The first ‘Building Futures’ workshop breaks down barriers to get more women into trades!

Tradeswomen Australia Group have commenced the Building Futures: Pathways to Trades, a special pilot program aimed at assisting women obtain access to well-paid employment in the trades careers.   

Fiona McDonald, Managing Director of Tradeswomen Australia said the Wyndham Pathways Project, welcomes women of all backgrounds, and has a particular focus on supporting indigenous women, women refugees, asylum-seekers with culturally and linguistically diverse backgrounds, and women with a disability.  

The program commenced on the weekend at the Victoria University campus in Wyndham.  

Ms McDonald said the Building Futures: Pathways to Trades, is being implemented by Katie Yates, the Tradeswomen Australia Community Foundation (TWACF) Community Project Manager.  

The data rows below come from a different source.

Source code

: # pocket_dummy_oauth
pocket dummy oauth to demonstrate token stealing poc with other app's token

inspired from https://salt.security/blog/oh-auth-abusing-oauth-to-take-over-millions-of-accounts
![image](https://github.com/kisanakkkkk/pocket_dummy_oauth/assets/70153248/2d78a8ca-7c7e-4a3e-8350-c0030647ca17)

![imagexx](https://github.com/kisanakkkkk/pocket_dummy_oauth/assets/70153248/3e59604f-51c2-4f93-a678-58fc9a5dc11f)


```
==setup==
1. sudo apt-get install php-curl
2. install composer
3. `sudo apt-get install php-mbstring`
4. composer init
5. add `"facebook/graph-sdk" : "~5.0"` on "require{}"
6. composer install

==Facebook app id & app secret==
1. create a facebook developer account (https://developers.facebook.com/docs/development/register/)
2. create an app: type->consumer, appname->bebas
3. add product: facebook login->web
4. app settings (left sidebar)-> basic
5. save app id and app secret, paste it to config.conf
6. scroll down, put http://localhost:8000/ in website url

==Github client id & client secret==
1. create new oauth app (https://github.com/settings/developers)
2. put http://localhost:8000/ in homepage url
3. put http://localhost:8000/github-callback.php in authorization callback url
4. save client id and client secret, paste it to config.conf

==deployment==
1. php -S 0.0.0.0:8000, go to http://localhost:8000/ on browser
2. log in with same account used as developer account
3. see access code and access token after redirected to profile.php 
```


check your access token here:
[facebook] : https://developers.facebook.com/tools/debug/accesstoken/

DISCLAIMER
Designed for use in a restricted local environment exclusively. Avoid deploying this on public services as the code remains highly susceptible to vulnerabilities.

The program is breaking new ground in employment gateways for women to support families in the wake of the pandemic and tough economic times.  

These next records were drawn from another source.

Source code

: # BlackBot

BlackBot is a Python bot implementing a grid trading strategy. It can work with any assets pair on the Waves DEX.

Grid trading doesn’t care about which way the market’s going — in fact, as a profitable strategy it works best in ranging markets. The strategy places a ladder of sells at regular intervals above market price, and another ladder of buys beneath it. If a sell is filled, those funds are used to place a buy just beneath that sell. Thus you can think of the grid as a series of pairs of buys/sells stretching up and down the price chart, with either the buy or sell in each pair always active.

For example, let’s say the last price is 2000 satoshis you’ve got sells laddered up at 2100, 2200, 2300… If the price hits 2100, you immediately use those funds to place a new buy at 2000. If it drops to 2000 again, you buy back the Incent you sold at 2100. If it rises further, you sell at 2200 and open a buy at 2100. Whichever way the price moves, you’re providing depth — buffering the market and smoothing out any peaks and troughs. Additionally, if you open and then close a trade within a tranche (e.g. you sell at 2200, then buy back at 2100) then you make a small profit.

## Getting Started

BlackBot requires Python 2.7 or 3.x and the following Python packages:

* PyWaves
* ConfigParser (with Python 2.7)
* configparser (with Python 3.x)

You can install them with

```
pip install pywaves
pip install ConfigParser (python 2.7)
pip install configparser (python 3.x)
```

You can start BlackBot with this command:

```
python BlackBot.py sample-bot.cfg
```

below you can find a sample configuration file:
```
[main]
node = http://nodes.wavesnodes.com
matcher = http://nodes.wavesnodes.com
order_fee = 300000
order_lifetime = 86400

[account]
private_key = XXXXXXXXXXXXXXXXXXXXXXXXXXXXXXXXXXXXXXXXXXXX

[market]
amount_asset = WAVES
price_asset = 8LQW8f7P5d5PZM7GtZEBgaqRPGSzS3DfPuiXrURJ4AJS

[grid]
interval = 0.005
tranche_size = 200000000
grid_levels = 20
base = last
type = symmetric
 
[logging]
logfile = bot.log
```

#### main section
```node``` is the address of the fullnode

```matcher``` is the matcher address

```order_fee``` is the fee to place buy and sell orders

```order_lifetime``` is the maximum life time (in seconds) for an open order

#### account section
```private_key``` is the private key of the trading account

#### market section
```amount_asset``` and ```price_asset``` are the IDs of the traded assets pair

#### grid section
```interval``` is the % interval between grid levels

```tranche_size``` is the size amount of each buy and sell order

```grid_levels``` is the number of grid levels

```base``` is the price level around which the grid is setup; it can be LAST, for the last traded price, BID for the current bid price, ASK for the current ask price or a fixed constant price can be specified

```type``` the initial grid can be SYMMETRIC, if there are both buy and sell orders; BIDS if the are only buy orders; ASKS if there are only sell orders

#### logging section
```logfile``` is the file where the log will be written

Getting more women into the trades area would see them taking home a weekly pay, earning up to $80 to $90 an hour, which would be life changing, as part of a growing need for skilled trades to rebuild Australia’s economy, Ms McDonald said.  

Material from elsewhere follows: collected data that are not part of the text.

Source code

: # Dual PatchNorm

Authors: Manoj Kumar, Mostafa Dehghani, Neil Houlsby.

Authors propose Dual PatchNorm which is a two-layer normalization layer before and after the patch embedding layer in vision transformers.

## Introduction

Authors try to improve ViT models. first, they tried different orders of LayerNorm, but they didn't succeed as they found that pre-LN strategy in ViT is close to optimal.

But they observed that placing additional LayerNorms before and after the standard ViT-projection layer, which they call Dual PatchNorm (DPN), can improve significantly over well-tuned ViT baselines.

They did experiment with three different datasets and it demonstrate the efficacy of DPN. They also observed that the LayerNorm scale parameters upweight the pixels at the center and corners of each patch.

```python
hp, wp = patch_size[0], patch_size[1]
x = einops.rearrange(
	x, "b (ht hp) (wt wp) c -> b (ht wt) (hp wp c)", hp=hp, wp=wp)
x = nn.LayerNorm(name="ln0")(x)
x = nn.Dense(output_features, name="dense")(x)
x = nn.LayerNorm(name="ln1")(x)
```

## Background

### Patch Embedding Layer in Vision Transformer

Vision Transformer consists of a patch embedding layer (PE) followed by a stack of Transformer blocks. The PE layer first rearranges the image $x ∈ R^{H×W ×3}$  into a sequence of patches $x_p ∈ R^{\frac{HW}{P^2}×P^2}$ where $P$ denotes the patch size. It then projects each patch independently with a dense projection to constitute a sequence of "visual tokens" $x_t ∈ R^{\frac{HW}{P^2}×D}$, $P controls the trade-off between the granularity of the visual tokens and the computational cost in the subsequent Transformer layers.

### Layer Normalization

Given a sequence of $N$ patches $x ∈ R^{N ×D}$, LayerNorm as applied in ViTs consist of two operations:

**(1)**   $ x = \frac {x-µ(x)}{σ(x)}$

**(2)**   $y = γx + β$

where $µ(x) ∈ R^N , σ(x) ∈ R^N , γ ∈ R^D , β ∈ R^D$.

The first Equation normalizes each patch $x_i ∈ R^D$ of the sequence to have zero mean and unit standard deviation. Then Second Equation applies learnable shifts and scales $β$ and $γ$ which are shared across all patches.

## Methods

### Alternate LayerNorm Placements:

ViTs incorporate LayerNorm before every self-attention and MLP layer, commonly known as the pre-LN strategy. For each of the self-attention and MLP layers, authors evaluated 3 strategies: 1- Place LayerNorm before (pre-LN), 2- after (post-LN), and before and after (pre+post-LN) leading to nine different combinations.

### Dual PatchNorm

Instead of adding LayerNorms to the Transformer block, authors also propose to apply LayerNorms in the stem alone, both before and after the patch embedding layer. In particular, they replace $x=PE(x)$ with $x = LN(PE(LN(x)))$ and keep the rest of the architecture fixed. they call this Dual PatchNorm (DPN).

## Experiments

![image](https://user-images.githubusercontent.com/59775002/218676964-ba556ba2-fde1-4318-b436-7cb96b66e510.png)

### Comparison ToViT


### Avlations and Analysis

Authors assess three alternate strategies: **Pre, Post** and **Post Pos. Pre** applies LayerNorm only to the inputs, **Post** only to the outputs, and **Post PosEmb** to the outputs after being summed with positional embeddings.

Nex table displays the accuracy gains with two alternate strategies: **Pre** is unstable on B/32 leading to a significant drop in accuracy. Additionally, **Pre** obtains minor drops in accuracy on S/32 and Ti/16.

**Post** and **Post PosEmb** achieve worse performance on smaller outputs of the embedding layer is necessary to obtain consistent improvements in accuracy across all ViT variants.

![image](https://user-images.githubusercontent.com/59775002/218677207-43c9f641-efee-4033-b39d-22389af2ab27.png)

“Participation of women as apprentices/trainees in the non-traditional trades, especially the core trades of construction, automotive and electrical, has remained at less than 2% and has changed little over the last 25 years.”  
 
Tradeswomen Australia (TWA) and Tradeswomen Australia Community Foundation (TWACF) are preparing women to enter the trades with information, connections, support, and the power of social and economic inclusion. 
 
“By the end of the program, participants will have increased confidence to pursue a career within the trades industry and will have secured jobs or further training to begin carving their own pathway into their chosen trade,” Ms McDonald said.
 
The Tradeswomen Australia Group Wyndham Pathways Project is supported by the City of Wyndham, Lord Mayor’s Charitable Fund and Victoria University.